Natasha’s attention to each horse includes overseeing their nutrition to ensure their best performance. “You can train for the best results, but if you miss that step you won’t produce the results you are hoping for,” she said.

One of the current sales horses, Choose Me, a 12-year-old gray Holsteiner gelding, has proven to be extremely special to Natasha. “He has helped me step back into the grand prix ring with confidence,” said Natasha. She and Choose Me have been third and fifth in open welcome stakes at HITS Coachella in recent weeks and on Feb. 2, they took third in the $30,000 SmartPak Grand Prix. Most recently, they placed ninth in the $30,000 SmartPak Grand Prix on Feb. 11.

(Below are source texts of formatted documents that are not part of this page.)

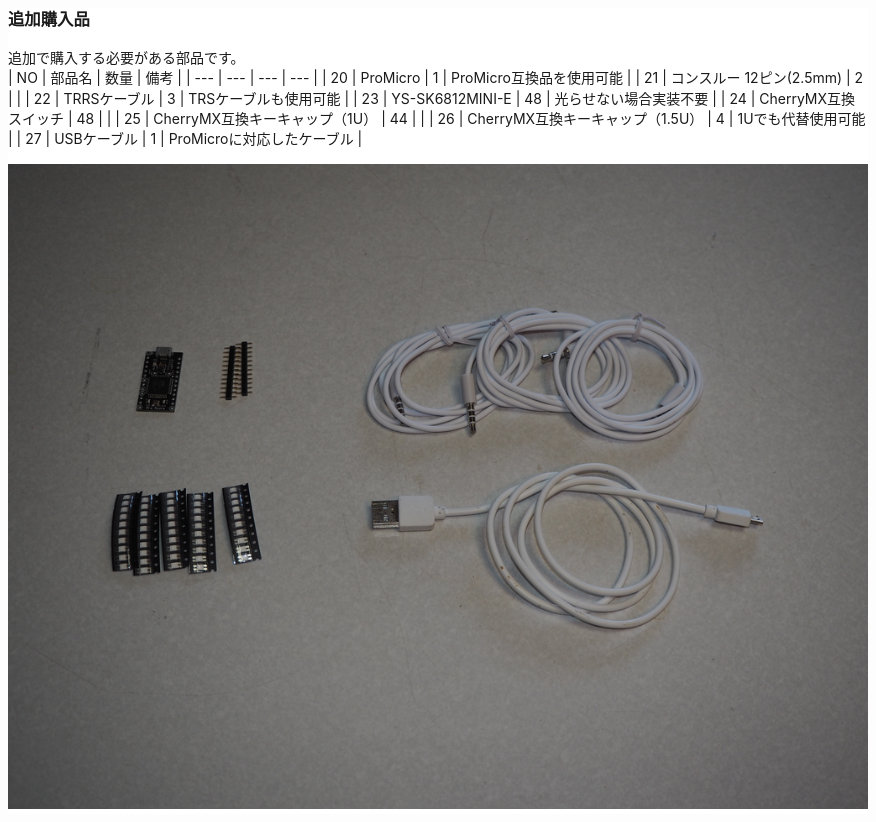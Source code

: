 ### 追加購入品 ###
追加で購入する必要がある部品です。  
| NO | 部品名 | 数量 | 備考 |
| --- | --- | --- | --- |
| 20 | ProMicro | 1 | ProMicro互換品を使用可能 |
| 21 | コンスルー 12ピン(2.5mm) | 2 |  |
| 22 | TRRSケーブル | 3 | TRSケーブルも使用可能 |
| 23 | YS-SK6812MINI-E | 48 | 光らせない場合実装不要 |
| 24 | CherryMX互換スイッチ | 48 |  |
| 25 | CherryMX互換キーキャップ（1U） | 44 |  |
| 26 | CherryMX互換キーキャップ（1.5U） | 4 | 1Uでも代替使用可能 |
| 27 | USBケーブル | 1 | ProMicroに対応したケーブル |

![list_02](img/list_02.JPG)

While her main focus is on the Neil Jones sales horses, Natasha is continuing to develop her own business, Traurig Tradition, through which she accepts horses in training and teaches private clients. In the future, she hopes that the business will grow and allow her the opportunity to develop more young horses.

“I love seeing their daily progress, even the sassy wild days,” said Natasha with a laugh.

Equally important to her is the opportunity to teach more, particularly juniors. “I absolutely love to teach,” she said.

Natasha is extremely humbled and grateful for the opportunity  working for Jones has provided her, and she sees it as the chance to pull together all that she has learned from her many mentors. “This has just been one of the greatest opportunities for me,” she said. “Not many riders are offered chances like this, where you can learn, grow, and also develop your own business.”

But she is equally grateful for the foundation that her famous parents provided to her. “For everything I have learned, I have them to thank,” Natasha said. “Growing up, I was always Bernie and Christine’s daughter. This is my chance now to make my own name for myself.”